Every single one of 'em knows he's there. He likes that. They all know the big dog who's keeping the townsfolk pretty well ground down. He's had a lot of practice at it; he knows how to buffalo a man or a town, how to bully until they sneak away, crawling like the lily-livered worms they are. But even worms will turn if they're stamped underfoot beyond what they can bear. Trying to close a town like this off to the man you're gunning for… well, that's a two edged knife, that's for sure. Going out to sniff the air and watch the folks edge past on the boardwalk, is his way of being ready, of knowing what the worms are thinking of doing before the worms themselves do.
So yeah, he goes out to remind them and keep 'em cowed, but mostly it's just to take a sniff at the air, to try and sense what the townsfolk are thinking and doing, watching the people go past. He's got to know the town well. It's a pretty old place. A man would almost think he's in Mexico, what with all the white adobe buildings and there being more greasers around than real Americans. There's even a real fancy church in the main square, so big its shadow stretches all the way to the bone orchard right on the edge of town, just like those big missions in Cuidad Juarez or Sonoyta.
He doesn't often work this far north or this far west. This isn't his country. The border is the place he knows best. Hell, he'd bet that in his time, he's ridden at least once into every dusty town and village twenty miles either side of the Rio Grande. Some of them are so small, a man can spit over them and not even have to hawk it up. If he can find enough spit, that is. It's a dry and dusty country down there. California, now, is greener. It's real pretty country around here, north of the border. A man might get to feel right at home, 'specially when he finds a bright-eyed girl willing to give him the time of day and show him her pretty ankles.
Not that it's his first time in California; just his first time taking a job here. He came to California in… when was it now? '66, that was it. Late '66, that time he chased Clara from Abilene clear to San Diego. Reckon she thought he wouldn't look for her this far west, and some of the men he was working with just laughed and said he should leave it. It's not his style to leave it, though. Just not his style.

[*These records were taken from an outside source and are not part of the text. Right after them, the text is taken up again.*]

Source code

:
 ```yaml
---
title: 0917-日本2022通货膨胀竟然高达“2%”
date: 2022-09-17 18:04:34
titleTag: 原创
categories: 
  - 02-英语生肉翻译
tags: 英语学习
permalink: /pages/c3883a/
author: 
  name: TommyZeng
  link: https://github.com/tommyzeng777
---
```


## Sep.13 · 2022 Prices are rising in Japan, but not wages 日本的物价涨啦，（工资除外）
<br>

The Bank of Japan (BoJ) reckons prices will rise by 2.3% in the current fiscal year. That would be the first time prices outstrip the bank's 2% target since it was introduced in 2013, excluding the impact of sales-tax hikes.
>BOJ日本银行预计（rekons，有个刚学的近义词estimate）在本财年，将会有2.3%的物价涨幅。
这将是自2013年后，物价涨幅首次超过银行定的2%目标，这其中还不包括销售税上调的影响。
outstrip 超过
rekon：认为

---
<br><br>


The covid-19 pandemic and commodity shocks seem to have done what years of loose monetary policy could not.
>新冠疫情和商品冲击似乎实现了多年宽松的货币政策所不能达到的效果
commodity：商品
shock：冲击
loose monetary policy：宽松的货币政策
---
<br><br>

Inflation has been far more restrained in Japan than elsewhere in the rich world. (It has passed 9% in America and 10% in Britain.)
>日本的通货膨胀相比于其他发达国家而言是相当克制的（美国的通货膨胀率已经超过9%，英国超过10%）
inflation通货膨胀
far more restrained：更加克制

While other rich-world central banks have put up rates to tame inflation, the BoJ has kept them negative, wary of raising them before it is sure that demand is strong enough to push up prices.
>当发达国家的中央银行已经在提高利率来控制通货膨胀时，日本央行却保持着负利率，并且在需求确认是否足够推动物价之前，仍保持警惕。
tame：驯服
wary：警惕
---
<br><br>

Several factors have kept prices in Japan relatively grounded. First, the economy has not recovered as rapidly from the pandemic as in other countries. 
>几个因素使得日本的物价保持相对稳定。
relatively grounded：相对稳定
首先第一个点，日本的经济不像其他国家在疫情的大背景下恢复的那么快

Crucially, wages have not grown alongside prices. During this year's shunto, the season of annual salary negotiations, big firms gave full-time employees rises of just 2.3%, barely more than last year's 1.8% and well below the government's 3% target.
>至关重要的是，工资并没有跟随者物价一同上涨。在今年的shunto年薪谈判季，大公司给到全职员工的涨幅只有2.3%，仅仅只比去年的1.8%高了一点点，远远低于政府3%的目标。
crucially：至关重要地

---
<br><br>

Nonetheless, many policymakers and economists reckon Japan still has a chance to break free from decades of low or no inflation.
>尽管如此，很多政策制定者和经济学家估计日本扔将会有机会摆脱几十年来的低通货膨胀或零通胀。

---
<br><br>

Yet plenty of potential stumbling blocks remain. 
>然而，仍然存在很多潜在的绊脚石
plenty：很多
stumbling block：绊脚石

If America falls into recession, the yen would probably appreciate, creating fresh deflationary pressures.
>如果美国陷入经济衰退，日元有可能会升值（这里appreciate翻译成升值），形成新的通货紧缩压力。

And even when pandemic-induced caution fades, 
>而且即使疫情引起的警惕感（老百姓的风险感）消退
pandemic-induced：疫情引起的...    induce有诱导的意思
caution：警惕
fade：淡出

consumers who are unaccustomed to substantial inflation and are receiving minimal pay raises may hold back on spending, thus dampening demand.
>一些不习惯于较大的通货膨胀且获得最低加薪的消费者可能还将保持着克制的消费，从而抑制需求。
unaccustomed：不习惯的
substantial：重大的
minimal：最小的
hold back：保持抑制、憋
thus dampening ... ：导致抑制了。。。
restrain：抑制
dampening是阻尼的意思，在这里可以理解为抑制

She was quite a piece, was Clara. Not now, though. She isn't quite a piece now. Not that he killed her for running out on him, mind, not even though she'd shamed him deep by doing it. Hell a woman doesn't have a right to go unless a man gives her leave or throws her out, and even when he's finished with her, she should walk small around him. It's more… more womanly. Clara hadn't acted womanly like that, but still he hadn't killed her. He hadn't even cut her real bad. He'd just cut her a little bit, to remember him by. Lord, she was everything a man could want, once. These days, she'll have to do all her best work in the dark, that's all, or find a man who ain't too picky about what he gets for a dime a time.
He doesn't like being laughed at. Nobody does it twice.

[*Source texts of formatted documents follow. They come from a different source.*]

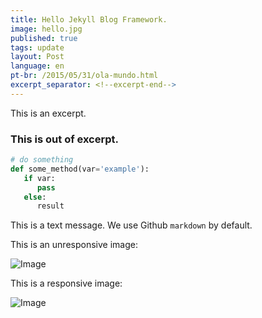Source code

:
 ```yaml
---
title: Hello Jekyll Blog Framework.
image: hello.jpg
published: true
tags: update
layout: Post
language: en
pt-br: /2015/05/31/ola-mundo.html
excerpt_separator: <!--excerpt-end-->
---
```


This is an excerpt.
<!--excerpt-end--> 

### This is out of excerpt.

``` python
# do something
def some_method(var='example'):
   if var:
      pass
   else:
      result
```
This is a text message. We use Github `markdown` by default. 

This is an unresponsive image:

![Image](http://rafael.picanco.nom.br/media/fpe/fpe.jpeg)

This is a responsive image:
<p><img class="img-responsive center-block" src="http://rafael.picanco.nom.br/media/eep/apparatus.jpg" alt="Image" /></p>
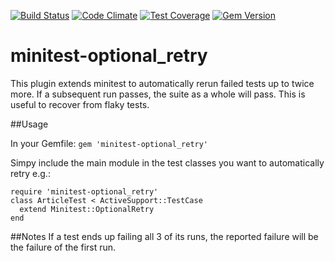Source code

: [![Build Status](https://travis-ci.org/appfolio/minitest-optional_retry.png)](https://travis-ci.org/appfolio/minitest-optional_retry)
[![Code Climate](https://codeclimate.com/github/appfolio/minitest-optional_retry/badges/gpa.svg)](https://codeclimate.com/github/appfolio/minitest-optional_retry)
[![Test Coverage](https://codeclimate.com/github/appfolio/minitest-optional_retry/badges/coverage.svg)](https://codeclimate.com/github/appfolio/minitest-optional_retry/coverage)
[![Gem Version](https://badge.fury.io/rb/minitest-optional_retry.svg)](https://badge.fury.io/rb/minitest-optional_retry)
# minitest-optional_retry

This plugin extends minitest to automatically rerun failed tests up to twice
more. If a subsequent run passes, the suite as a whole will pass. This is useful
to recover from flaky tests.

##Usage

In your Gemfile:
`gem 'minitest-optional_retry'`

Simpy include the main module in the test classes you want to automatically
retry e.g.:

```
require 'minitest-optional_retry'
class ArticleTest < ActiveSupport::TestCase
  extend Minitest::OptionalRetry
end
```

##Notes
If a test ends up failing all 3 of its runs, the reported failure will be the
failure of the first run.
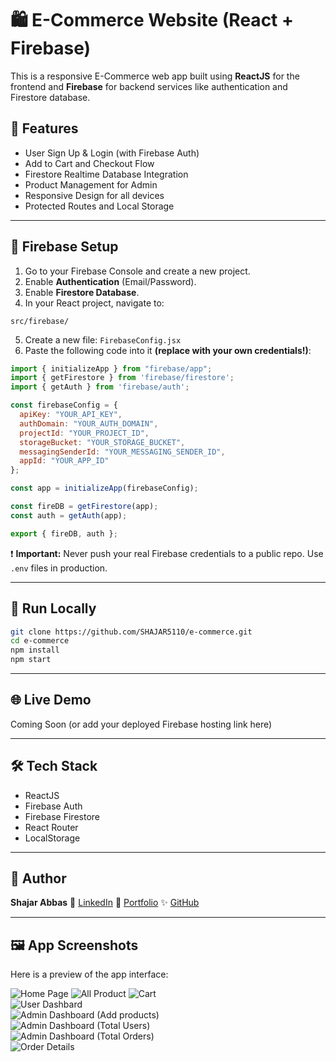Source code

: 

# 🛍️ E-Commerce Website (React + Firebase)

This is a responsive E-Commerce web app built using **ReactJS** for the frontend and **Firebase** for backend services like authentication and Firestore database.

## 🚀 Features

* User Sign Up & Login (with Firebase Auth)
* Add to Cart and Checkout Flow
* Firestore Realtime Database Integration
* Product Management for Admin
* Responsive Design for all devices
* Protected Routes and Local Storage

---



## 🔧 Firebase Setup

1. Go to your Firebase Console and create a new project.
2. Enable **Authentication** (Email/Password).
3. Enable **Firestore Database**.
4. In your React project, navigate to:

```
src/firebase/
```

5. Create a new file: `FirebaseConfig.jsx`
6. Paste the following code into it **(replace with your own credentials!)**:

```js
import { initializeApp } from "firebase/app";
import { getFirestore } from 'firebase/firestore';
import { getAuth } from 'firebase/auth';

const firebaseConfig = {
  apiKey: "YOUR_API_KEY",
  authDomain: "YOUR_AUTH_DOMAIN",
  projectId: "YOUR_PROJECT_ID",
  storageBucket: "YOUR_STORAGE_BUCKET",
  messagingSenderId: "YOUR_MESSAGING_SENDER_ID",
  appId: "YOUR_APP_ID"
};

const app = initializeApp(firebaseConfig);

const fireDB = getFirestore(app);
const auth = getAuth(app);

export { fireDB, auth };
```

❗ **Important:** Never push your real Firebase credentials to a public repo. Use `.env` files in production.

---

## 🧪 Run Locally

```bash
git clone https://github.com/SHAJAR5110/e-commerce.git
cd e-commerce
npm install
npm start
```

---

## 🌐 Live Demo

Coming Soon (or add your deployed Firebase hosting link here)

---

## 🛠️ Tech Stack

* ReactJS
* Firebase Auth
* Firebase Firestore
* React Router
* LocalStorage

---

## 👤 Author

**Shajar Abbas**
🔗 [LinkedIn](https://www.linkedin.com/in/shajar-abbas-45a855268/)
📁 [Portfolio](https://shajarabbas.vercel.app/)
✨ [GitHub](https://github.com/SHAJAR5110)

---

## 🖼️ App Screenshots

Here is a preview of the app interface:

![Home Page](images/8.png)
![All Product](images/7.png)
![Cart](images/3.png)  
![User Dashbard](images/2.png)  
![Admin Dashboard (Add products)](images/6.png)  
![Admin Dashboard (Total Users)](images/5.png)  
![Admin Dashboard (Total Orders)](images/4.png)  
![Order Details](images/1.png)  
  

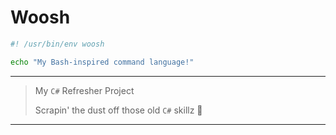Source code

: # Woosh

```sh
#! /usr/bin/env woosh

echo "My Bash-inspired command language!"
```

---

> My `C#` Refresher Project
>
> Scrapin' the dust off those old `C#` skillz 🚀

---
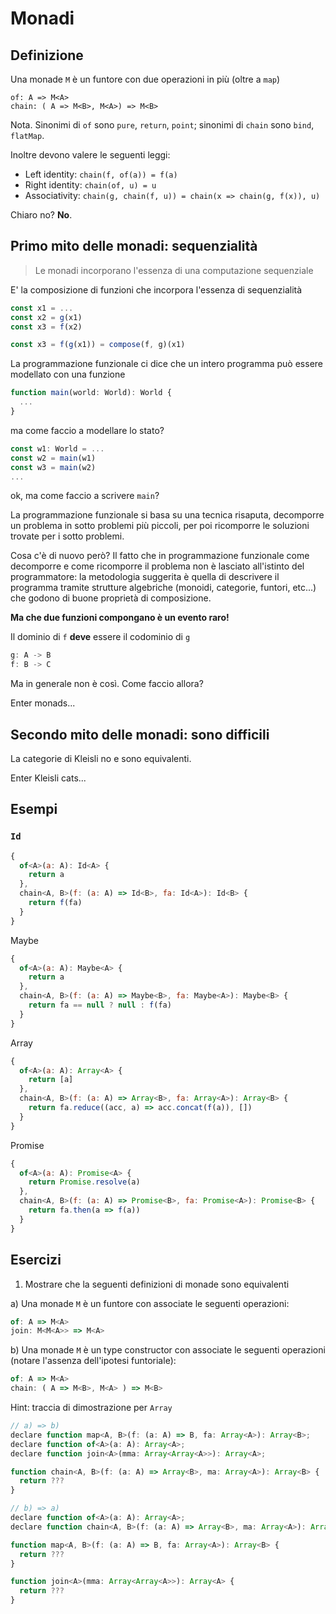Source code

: # Monadi

## Definizione

Una monade `M` è un funtore con due operazioni in più (oltre a `map`)

```
of: A => M<A>
chain: ( A => M<B>, M<A>) => M<B>
```

Nota. Sinonimi di `of` sono `pure`, `return`, `point`; sinonimi di `chain` sono `bind`, `flatMap`.

Inoltre devono valere le seguenti leggi:

- Left identity: `chain(f, of(a)) = f(a)`
- Right identity: `chain(of, u) = u`
- Associativity: `chain(g, chain(f, u)) = chain(x => chain(g, f(x)), u)`

Chiaro no? **No**.

## Primo mito delle monadi: sequenzialità

> Le monadi incorporano l'essenza di una computazione sequenziale

E' la composizione di funzioni che incorpora l'essenza di sequenzialità

```js
const x1 = ...
const x2 = g(x1)
const x3 = f(x2)

const x3 = f(g(x1)) = compose(f, g)(x1)
```

La programmazione funzionale ci dice che un intero programma può essere modellato con una funzione

```js
function main(world: World): World {
  ...
}
```

ma come faccio a modellare lo stato?

```js
const w1: World = ...
const w2 = main(w1)
const w3 = main(w2)
...
```

ok, ma come faccio a scrivere `main`?

La programmazione funzionale si basa su una tecnica risaputa, decomporre un problema in sotto problemi più piccoli, per poi ricomporre le soluzioni trovate per i sotto problemi.

Cosa c'è di nuovo però? Il fatto che in programmazione funzionale come decomporre e come ricomporre il problema non è lasciato all'istinto del programmatore: la metodologia suggerita è quella di descrivere il programma tramite strutture algebriche (monoidi, categorie, funtori, etc...) che godono di buone proprietà di composizione.

**Ma che due funzioni compongano è un evento raro!**

Il dominio di `f` **deve** essere il codominio di `g`

```js
g: A -> B
f: B -> C
```

Ma in generale non è così. Come faccio allora?

Enter monads...

## Secondo mito delle monadi: sono difficili

La categorie di Kleisli no e sono equivalenti.

Enter Kleisli cats...

## Esempi

### `Id`

```js
{
  of<A>(a: A): Id<A> {
    return a
  },
  chain<A, B>(f: (a: A) => Id<B>, fa: Id<A>): Id<B> {
    return f(fa)
  }
}
```

Maybe

```js
{
  of<A>(a: A): Maybe<A> {
    return a
  },
  chain<A, B>(f: (a: A) => Maybe<B>, fa: Maybe<A>): Maybe<B> {
    return fa == null ? null : f(fa)
  }
}
```

Array

```js
{
  of<A>(a: A): Array<A> {
    return [a]
  },
  chain<A, B>(f: (a: A) => Array<B>, fa: Array<A>): Array<B> {
    return fa.reduce((acc, a) => acc.concat(f(a)), [])
  }
}
```

Promise

```js
{
  of<A>(a: A): Promise<A> {
    return Promise.resolve(a)
  },
  chain<A, B>(f: (a: A) => Promise<B>, fa: Promise<A>): Promise<B> {
    return fa.then(a => f(a))
  }
}
```

## Esercizi

1) Mostrare che la seguenti definizioni di monade sono equivalenti

a) Una monade `M` è un funtore con associate le seguenti operazioni:

```js
of: A => M<A>
join: M<M<A>> => M<A>
```

b) Una monade `M` è un type constructor con associate le seguenti operazioni (notare l'assenza dell'ipotesi funtoriale):

```js
of: A => M<A>
chain: ( A => M<B>, M<A> ) => M<B>
```

Hint: traccia di dimostrazione per `Array`

```js
// a) => b)
declare function map<A, B>(f: (a: A) => B, fa: Array<A>): Array<B>;
declare function of<A>(a: A): Array<A>;
declare function join<A>(mma: Array<Array<A>>): Array<A>;

function chain<A, B>(f: (a: A) => Array<B>, ma: Array<A>): Array<B> {
  return ???
}

// b) => a)
declare function of<A>(a: A): Array<A>;
declare function chain<A, B>(f: (a: A) => Array<B>, ma: Array<A>): Array<B>;

function map<A, B>(f: (a: A) => B, fa: Array<A>): Array<B> {
  return ???
}

function join<A>(mma: Array<Array<A>>): Array<A> {
  return ???
}
```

He leans up against the cantina door frame and tilts his hat down over his eyes, shading them against the sun. It's only spring, but already the sun is high and hot. The brightness makes his eyes ache. McHugh and Williams are on the other side of the street, sitting in the shade of the biggest store in this one-horse burg, playin' cards and using a barrel for a table. McHugh raises a hand to show he's seen him. He nods back.
Everything in this town happens in little pieces, little things that he sees and hears when he comes out onto the boardwalk to take the air and watch the folks show their respect. It reminds him of the time he went to the theatre in Santa Fe, the one where he met Clara, and saw what she called a 'revue with interludes'.

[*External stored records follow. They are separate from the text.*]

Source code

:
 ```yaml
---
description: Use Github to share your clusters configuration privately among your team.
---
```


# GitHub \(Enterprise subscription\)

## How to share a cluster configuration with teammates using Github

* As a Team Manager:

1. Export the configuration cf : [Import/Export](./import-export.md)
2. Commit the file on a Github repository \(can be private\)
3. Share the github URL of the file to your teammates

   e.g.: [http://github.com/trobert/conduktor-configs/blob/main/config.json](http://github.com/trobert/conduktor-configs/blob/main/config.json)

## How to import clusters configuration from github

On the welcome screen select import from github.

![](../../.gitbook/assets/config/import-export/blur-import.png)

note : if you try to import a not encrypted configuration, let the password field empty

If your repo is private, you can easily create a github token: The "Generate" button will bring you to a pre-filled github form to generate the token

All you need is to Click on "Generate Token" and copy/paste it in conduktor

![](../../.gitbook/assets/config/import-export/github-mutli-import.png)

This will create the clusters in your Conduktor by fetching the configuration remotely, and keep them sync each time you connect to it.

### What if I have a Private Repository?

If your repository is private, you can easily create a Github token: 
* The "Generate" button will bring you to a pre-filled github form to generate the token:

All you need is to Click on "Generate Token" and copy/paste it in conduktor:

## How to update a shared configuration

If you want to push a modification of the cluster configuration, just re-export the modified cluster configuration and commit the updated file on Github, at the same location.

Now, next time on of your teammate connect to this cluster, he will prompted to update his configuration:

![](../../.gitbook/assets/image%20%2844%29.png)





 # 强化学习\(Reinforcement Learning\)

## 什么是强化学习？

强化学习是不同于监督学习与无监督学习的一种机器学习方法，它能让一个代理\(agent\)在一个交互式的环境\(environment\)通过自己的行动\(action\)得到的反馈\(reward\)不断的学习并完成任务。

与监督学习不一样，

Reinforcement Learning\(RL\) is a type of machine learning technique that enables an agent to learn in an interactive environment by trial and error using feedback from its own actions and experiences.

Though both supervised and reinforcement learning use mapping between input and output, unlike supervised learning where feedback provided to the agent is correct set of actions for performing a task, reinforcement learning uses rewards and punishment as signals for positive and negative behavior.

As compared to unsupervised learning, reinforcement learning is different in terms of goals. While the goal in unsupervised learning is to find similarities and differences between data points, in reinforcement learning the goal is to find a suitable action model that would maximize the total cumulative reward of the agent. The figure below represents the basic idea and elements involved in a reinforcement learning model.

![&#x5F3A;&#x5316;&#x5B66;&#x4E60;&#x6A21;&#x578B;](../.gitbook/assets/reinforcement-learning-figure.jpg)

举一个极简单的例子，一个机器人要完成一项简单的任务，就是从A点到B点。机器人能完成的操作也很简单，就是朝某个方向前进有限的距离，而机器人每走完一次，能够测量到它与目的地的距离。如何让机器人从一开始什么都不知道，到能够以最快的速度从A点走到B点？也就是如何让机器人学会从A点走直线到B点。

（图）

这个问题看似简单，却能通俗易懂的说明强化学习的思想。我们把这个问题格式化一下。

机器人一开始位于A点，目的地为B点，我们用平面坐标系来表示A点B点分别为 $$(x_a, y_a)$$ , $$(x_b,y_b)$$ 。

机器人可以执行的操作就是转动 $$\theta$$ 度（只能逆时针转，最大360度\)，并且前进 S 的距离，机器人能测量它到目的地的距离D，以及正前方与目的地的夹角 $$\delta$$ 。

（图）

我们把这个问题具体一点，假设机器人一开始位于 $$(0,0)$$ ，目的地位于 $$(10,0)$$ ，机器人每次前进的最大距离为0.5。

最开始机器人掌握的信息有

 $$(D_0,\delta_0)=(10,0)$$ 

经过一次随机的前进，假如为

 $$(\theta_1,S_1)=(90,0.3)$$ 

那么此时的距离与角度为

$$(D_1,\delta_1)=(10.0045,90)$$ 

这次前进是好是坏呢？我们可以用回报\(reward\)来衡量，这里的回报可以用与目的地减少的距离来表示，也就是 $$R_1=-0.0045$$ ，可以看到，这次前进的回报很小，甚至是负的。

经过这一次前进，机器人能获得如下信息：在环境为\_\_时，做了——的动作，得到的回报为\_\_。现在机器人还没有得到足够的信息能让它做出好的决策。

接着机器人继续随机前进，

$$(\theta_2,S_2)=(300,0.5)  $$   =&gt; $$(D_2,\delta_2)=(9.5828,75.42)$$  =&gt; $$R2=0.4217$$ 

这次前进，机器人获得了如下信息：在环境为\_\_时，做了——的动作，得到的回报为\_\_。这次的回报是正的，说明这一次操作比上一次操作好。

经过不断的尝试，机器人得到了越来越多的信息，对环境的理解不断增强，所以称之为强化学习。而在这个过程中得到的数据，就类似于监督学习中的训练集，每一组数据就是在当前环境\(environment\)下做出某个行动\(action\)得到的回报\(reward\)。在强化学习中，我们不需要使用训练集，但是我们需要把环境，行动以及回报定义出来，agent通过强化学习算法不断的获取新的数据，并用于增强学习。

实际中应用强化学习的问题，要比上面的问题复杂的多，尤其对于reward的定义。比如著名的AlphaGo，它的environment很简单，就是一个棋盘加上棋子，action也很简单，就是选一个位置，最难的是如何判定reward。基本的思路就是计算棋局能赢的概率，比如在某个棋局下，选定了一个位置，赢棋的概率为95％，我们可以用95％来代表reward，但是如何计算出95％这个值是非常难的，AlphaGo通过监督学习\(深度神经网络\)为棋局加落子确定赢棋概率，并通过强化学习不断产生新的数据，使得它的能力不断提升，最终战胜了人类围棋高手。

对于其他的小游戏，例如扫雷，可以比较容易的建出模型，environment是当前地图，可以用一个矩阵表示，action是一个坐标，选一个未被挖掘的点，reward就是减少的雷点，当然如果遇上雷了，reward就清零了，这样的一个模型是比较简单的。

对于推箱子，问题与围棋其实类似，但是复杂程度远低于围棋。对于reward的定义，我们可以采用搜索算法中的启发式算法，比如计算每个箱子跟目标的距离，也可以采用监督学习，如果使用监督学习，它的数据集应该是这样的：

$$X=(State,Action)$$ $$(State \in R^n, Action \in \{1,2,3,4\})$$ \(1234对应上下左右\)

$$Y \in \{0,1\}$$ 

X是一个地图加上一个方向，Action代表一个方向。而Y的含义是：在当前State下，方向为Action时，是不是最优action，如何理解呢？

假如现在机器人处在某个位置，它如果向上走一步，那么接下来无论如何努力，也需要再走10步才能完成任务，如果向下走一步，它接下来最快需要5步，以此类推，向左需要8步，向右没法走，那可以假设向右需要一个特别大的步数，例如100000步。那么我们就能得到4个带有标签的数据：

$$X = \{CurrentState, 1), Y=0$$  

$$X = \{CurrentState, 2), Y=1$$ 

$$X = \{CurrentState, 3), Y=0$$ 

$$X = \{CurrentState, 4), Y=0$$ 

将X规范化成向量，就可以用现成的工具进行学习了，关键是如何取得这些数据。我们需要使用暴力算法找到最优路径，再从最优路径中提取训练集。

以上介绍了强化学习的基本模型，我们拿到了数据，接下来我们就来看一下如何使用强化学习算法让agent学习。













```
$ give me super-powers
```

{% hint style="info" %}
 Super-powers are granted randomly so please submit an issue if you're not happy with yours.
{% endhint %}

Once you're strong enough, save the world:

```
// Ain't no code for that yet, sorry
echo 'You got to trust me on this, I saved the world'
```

Little pieces happen all day long if a man watches for 'em, just like those interludes.
Like the squeal, real loud, that makes him drop his hand to his gun. It's coming from an alley to one side of the cantina but McHugh and Williams don't even look up, too busy squabbling over the cards. The squeal comes again, followed by a grunt. A hog after a rat, maybe, or a snake.
Or like the girl who's walking on the boardwalk across the street. She stops short before she reaches McHugh and Williams, when she sees them sitting there. She ducks her head and comes catty-corner across the street to keep out of their way, her face hidden by the side slats on her bonnet, her shoulders hunched up against McHugh's whistle and calls. He doesn't think she's seen him, where he stands in the shade of the cantina's overhanging roof. He lets her go past, grinning at McHugh across the way.
Or like the little breeze kicking up dust along the street. He watches it blow, the dust devils skittering around like live things, dodging under the hooves of a tethered horse, blowing around the girl's feet and making her skirts billow, gusting around the wheels of a buggy. It makes him smile. It's like they're playing with the place, the way he does.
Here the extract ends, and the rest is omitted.